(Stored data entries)
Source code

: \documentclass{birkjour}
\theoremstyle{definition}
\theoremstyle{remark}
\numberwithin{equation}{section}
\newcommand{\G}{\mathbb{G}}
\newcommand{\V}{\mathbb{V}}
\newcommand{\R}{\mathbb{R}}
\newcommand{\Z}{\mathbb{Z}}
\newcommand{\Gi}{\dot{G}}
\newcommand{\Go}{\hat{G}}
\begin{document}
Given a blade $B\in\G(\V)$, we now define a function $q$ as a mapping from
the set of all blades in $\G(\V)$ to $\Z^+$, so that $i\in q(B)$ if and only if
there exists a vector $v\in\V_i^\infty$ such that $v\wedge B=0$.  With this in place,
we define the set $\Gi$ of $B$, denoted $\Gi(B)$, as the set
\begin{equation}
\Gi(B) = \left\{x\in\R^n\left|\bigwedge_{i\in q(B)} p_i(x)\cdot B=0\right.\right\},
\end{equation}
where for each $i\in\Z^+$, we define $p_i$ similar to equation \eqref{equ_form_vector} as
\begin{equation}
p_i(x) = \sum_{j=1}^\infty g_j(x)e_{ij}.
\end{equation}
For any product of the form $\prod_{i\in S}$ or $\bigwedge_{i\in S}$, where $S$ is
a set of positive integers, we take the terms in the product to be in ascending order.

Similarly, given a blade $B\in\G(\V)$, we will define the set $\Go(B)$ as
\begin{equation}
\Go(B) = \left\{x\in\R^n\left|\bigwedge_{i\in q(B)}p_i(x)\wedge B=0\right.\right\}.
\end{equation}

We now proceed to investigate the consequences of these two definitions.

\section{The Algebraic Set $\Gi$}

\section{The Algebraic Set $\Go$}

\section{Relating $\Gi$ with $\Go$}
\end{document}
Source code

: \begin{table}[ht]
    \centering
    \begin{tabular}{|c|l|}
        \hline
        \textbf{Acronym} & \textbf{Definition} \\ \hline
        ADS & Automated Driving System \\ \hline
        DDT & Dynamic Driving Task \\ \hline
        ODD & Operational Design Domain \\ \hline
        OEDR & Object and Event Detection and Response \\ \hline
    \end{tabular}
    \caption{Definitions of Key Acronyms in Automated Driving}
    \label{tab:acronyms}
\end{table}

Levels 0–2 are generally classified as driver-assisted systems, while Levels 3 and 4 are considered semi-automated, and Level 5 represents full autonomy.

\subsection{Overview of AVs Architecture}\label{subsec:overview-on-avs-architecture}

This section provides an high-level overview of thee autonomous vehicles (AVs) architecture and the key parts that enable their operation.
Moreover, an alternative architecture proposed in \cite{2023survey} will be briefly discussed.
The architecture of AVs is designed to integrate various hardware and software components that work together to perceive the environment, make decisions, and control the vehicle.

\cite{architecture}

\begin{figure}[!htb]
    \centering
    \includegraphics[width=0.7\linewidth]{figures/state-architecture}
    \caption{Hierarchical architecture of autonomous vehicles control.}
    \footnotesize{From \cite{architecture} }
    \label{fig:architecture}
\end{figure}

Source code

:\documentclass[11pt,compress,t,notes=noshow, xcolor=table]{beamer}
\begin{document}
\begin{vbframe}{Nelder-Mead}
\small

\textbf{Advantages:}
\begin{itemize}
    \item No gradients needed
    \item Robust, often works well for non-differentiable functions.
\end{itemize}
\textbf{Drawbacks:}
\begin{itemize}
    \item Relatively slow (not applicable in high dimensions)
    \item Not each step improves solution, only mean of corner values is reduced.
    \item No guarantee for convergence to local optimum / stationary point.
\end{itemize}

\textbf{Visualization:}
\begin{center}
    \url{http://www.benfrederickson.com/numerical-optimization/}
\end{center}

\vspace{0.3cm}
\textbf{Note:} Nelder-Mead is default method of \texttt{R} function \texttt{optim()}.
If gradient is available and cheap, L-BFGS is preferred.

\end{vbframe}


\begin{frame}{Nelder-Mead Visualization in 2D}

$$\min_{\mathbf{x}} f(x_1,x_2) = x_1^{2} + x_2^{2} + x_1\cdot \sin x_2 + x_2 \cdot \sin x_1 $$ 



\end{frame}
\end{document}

__What you should do__.
Among the lines above, count those containing the word "Mead" and write only the number.

__Answer space__.
3